Naufrage d'une embarcation clandestine: la détresse des proches

Ayodélé GERMA Mardi 7 Septembre 2021 - 00h36
Naufrage d'une embarcation clandestine: la détresse des proches
Les volontaires en mer sur les traces des naufragés.

  Les familles des passagers de la pirogue qui a fait naufrage le 28 août dernier, au large de Kourou, lancent un appel de détresse. Ils souhaitent connaître le sort de leurs proches. L'identité des victimes est couverte par le secret de l’instruction. A l’heure actuelle, seuls quatre de la vingtaine de passagers ont été retrouvés vivants. Trois d'entre eux sont morts noyés.

 Depuis dix jours, c’est au petit matin que Cédric Faria et une quinzaine de bénévoles, s’élancent dans l’obscurité à bord de leurs pirogues initialement dédiées à la pêche. Suite au naufrage du 28 août dernier, ils ont rangés leurs filets et se sont portés volontaires pour partir à la recherche des victimes. Armés d'espoir et de simples jumelles, ils ont sillonné les côtes guyanaises, de Régina à Sinnamary, jusqu’aux larges des îles du Salut, scrutant encore et encore le trajet emprunté par les naufragés. De guerre lasse, le 5 septembre, ils ont eux aussi arrêté les recherches.
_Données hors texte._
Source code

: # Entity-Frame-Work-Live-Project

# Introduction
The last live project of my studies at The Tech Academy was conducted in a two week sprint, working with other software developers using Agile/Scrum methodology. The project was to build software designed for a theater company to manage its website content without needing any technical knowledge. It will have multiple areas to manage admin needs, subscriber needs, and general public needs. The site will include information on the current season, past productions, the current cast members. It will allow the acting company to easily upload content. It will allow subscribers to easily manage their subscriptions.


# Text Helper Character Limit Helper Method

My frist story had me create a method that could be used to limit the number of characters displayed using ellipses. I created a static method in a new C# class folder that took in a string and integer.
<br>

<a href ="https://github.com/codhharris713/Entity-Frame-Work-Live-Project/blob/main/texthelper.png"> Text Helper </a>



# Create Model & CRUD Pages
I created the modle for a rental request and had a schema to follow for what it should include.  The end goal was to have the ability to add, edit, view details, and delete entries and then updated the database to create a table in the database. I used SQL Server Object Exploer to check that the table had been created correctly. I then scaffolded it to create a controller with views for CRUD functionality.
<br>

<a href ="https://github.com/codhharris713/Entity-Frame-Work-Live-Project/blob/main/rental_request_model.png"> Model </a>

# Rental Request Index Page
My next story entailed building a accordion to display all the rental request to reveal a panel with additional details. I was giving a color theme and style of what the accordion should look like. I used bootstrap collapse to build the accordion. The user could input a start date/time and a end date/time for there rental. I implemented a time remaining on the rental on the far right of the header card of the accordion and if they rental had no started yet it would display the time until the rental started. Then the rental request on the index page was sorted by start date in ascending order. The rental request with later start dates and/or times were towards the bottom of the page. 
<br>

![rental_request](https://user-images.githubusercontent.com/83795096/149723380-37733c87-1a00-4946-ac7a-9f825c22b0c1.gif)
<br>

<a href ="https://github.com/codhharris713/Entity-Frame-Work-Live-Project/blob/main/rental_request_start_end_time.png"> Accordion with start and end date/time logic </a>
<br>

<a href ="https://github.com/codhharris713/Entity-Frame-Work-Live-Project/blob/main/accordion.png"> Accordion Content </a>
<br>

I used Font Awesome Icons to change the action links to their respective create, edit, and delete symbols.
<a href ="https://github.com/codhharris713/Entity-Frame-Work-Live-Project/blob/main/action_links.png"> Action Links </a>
Machinaldo Lopez Da Silva, 38 ans -


L’oncle de Cédric Faria était à bord de cette embarcation. Machinaldo Lopez Da Silva, 38 ans, est ouvrier du bâtiment et venait rendre visite à sa famille installée en Guyane. Cette dernière n'a toujours pas de nouvelle de lui.

Même détresse pour Cleudiana de Souza, amie et voisine de toute une famille portée disparue.
Jessica Ferreira De Oliveira, 22 ans -


“La famille De Ferreira De Oliveira est originaire de la ville de Tourilandia dans l’Etat du Maranhão: Jeane, la mère âgée de 43 ans, ses enfants Jessica, et Karine 18 ans, ainsi que Carlos Adriano, 22 ans, le copain de Karine. Cela faisait près d’un mois qu’ils attendaient à Oiapoque, leur embarquement à destination d'un site d'orpaillage,” nous a-t-elle confié.
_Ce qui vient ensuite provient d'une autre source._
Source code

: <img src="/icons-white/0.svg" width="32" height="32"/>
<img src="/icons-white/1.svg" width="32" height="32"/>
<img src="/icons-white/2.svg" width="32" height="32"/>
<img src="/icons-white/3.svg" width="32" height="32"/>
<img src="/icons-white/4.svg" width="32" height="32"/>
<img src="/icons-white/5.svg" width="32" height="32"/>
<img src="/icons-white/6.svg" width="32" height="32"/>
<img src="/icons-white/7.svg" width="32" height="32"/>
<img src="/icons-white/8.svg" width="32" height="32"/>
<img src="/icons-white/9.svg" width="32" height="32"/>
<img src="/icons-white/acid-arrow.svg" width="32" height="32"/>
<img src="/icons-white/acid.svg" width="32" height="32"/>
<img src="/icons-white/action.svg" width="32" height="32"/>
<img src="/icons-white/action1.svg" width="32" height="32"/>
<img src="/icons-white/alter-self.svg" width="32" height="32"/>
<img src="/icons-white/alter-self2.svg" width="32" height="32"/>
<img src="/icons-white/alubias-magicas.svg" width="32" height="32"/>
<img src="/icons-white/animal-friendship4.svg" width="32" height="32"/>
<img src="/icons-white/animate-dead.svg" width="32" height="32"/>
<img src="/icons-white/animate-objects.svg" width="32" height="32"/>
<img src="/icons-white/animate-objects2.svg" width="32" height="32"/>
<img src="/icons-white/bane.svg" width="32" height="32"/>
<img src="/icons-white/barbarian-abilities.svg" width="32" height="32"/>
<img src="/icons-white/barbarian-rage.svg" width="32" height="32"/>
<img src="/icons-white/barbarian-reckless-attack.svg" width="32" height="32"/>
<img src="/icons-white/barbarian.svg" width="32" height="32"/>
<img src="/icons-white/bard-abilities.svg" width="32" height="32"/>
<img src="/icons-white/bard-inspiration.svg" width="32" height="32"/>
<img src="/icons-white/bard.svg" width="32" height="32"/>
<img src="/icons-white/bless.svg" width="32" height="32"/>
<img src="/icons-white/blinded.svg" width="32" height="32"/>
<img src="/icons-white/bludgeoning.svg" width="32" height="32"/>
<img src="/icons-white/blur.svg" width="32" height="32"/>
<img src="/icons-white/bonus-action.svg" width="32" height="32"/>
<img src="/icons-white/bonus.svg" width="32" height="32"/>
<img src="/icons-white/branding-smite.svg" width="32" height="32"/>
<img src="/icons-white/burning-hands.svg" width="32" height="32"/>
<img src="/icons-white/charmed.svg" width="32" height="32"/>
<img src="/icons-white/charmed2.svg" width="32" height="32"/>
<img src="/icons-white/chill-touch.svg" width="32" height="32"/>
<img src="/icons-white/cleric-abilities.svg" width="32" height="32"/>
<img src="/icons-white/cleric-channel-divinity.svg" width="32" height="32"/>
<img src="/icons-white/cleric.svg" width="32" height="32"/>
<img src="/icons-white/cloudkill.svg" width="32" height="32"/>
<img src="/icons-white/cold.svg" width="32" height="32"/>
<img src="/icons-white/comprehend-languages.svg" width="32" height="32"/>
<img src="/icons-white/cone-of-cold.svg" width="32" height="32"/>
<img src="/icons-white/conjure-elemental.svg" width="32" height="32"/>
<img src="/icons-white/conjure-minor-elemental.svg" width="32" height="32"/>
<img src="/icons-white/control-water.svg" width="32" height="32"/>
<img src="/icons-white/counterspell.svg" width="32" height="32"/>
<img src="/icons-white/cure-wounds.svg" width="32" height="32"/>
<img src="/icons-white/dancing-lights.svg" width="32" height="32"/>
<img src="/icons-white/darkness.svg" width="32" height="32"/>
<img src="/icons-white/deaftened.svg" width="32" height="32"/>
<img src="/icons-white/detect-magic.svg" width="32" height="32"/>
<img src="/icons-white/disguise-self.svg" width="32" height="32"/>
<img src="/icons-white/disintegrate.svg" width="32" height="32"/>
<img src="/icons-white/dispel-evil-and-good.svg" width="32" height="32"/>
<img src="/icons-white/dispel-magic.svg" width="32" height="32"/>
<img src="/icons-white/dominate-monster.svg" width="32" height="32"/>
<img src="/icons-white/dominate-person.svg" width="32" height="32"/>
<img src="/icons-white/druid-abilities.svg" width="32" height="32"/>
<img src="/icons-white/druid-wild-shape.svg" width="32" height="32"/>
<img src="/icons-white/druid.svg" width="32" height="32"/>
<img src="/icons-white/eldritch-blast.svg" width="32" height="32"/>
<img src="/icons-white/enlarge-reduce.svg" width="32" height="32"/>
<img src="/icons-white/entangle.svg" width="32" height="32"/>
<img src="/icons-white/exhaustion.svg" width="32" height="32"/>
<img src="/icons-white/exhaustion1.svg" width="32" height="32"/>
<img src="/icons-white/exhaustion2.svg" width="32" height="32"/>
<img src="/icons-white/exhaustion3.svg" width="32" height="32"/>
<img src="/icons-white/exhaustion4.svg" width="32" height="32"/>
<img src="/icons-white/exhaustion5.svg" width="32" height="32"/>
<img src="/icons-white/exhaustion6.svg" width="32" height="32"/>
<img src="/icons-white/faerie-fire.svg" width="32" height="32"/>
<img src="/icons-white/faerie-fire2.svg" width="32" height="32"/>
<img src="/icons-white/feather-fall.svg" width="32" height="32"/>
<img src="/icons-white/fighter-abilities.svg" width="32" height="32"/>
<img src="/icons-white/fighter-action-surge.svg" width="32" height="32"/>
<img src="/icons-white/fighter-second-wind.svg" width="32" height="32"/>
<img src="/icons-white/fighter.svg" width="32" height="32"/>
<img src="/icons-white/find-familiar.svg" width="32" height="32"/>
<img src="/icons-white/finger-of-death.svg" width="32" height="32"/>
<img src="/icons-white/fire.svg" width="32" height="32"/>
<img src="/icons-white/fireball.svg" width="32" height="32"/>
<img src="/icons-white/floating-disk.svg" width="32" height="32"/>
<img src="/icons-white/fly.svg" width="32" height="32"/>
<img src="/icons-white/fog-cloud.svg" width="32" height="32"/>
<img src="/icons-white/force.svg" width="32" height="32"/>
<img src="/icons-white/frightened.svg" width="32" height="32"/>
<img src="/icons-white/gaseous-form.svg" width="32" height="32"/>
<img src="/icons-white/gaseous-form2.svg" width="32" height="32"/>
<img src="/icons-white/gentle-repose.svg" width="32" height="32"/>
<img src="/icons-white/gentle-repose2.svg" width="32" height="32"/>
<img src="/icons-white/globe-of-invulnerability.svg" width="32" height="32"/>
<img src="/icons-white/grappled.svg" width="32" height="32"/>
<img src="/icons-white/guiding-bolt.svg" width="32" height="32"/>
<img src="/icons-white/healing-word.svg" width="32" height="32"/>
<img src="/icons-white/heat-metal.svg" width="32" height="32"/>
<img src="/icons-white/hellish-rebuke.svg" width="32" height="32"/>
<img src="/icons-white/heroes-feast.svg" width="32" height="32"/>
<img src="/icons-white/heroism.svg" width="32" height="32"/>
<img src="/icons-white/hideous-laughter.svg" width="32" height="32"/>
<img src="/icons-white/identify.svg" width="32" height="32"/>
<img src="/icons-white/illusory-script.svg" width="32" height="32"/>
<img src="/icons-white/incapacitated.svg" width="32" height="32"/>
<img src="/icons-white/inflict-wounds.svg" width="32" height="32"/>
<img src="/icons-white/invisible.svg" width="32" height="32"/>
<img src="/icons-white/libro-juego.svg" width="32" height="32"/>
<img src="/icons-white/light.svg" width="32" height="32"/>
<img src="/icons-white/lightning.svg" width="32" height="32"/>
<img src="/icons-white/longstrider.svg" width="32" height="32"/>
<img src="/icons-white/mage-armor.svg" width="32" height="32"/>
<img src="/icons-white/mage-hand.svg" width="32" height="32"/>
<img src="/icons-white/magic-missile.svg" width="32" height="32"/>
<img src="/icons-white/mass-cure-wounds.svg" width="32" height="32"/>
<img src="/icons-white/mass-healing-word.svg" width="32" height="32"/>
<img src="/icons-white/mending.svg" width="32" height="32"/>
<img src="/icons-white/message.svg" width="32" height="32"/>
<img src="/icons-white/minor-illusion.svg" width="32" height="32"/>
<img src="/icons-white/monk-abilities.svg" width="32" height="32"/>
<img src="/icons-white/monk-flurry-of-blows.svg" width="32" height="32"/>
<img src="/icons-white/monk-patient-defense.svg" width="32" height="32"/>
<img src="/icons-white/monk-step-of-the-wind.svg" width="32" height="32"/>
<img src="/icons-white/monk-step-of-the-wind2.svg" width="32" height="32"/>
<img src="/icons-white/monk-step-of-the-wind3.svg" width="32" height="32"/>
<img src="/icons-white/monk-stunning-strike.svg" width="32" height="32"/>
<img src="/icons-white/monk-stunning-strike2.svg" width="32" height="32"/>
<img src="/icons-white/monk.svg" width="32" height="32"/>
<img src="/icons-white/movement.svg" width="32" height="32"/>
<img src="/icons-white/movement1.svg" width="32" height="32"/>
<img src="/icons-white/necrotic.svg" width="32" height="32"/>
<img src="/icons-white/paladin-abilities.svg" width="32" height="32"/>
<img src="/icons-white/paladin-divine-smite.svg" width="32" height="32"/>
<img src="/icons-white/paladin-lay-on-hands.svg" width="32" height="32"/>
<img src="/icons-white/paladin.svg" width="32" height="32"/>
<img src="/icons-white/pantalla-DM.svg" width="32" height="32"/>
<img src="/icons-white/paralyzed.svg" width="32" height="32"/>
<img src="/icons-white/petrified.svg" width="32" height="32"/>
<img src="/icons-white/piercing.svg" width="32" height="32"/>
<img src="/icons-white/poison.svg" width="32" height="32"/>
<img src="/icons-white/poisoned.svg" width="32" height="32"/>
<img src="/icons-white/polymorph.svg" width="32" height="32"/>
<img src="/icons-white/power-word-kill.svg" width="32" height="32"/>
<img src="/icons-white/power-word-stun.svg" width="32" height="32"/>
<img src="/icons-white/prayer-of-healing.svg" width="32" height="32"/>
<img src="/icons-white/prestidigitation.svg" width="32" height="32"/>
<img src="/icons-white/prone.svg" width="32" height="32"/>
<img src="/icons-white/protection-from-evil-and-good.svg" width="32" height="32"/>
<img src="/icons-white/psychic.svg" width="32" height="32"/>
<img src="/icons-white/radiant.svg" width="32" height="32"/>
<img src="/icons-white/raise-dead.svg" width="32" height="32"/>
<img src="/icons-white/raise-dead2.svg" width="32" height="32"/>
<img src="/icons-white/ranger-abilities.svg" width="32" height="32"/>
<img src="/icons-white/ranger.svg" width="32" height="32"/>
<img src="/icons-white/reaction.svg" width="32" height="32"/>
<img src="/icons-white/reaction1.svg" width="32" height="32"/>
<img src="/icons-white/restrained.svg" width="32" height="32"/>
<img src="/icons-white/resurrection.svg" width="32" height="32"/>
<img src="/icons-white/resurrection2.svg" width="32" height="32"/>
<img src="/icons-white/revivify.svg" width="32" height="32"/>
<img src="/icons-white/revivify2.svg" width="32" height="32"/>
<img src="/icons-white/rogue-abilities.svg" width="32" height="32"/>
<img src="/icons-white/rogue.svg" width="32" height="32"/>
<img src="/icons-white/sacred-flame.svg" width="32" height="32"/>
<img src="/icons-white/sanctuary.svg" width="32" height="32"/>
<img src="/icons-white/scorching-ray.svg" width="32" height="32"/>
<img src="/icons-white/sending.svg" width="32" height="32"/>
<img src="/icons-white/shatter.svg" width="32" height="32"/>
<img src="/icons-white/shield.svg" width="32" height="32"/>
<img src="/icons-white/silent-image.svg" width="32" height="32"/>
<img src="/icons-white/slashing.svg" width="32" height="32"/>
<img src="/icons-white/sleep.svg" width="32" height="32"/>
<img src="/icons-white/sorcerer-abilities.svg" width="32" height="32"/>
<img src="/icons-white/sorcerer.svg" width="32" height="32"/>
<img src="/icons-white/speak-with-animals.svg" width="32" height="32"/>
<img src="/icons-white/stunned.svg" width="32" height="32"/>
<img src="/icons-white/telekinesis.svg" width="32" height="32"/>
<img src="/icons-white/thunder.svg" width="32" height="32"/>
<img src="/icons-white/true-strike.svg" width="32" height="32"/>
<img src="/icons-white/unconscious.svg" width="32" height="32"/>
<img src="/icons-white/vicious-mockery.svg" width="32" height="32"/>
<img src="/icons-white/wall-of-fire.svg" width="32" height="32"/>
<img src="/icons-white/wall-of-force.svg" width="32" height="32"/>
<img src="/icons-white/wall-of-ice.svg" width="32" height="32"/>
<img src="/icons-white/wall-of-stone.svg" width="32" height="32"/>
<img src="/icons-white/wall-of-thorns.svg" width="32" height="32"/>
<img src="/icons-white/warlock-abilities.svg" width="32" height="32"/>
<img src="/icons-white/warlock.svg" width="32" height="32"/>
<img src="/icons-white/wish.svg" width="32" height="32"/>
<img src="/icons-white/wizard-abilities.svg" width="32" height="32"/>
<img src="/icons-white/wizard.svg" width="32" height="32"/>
Carlos Adriano et Karine Ferreira De Oliveira -
Quant à Clara Santos, originaire de l'État de Manaus, elle est à la recherche de sa mère, Maria Da Conceiçao Silva Santos dite Silvia, âgée de 57 ans. 

Maria Da Conceiçao Silva Santos dite Silvia -
“Ma mère était à bord du canot. Elle est partie de Macapa le 26 août et est arrivée le lendemain à Oiapoque en vue du départ de la pirogue. Ma mère ne savait pas nager et n’avait pas de gilet de sauvetage.”
 Oncle, mère, pères, voisins, amis… qu’est-il arrivé à leurs proches naufragés? Les parents des victimes déplorent un manque de communication de la part des autorités en charge du dossier.  
 Couverte par le secret de l’instruction, la liste officielle des victimes et des rescapés "ne peut être communiquée par voie de presse" a déclaré le procureur de la République, Samuel Finielz. Ce dernier a néanmoins communiqué une adresse à laquelle les parents peuvent solliciter davantage d'informations: sec.pr.tj-cayenne@justice.fr. Ils ont également la possibilité de prendre attache avec l'association d'aide aux victimes d'infractions pénales (973AAVIP) au 0594 27 35 06 ou au 0694 95 34 03 / 973aavip@gmail.com.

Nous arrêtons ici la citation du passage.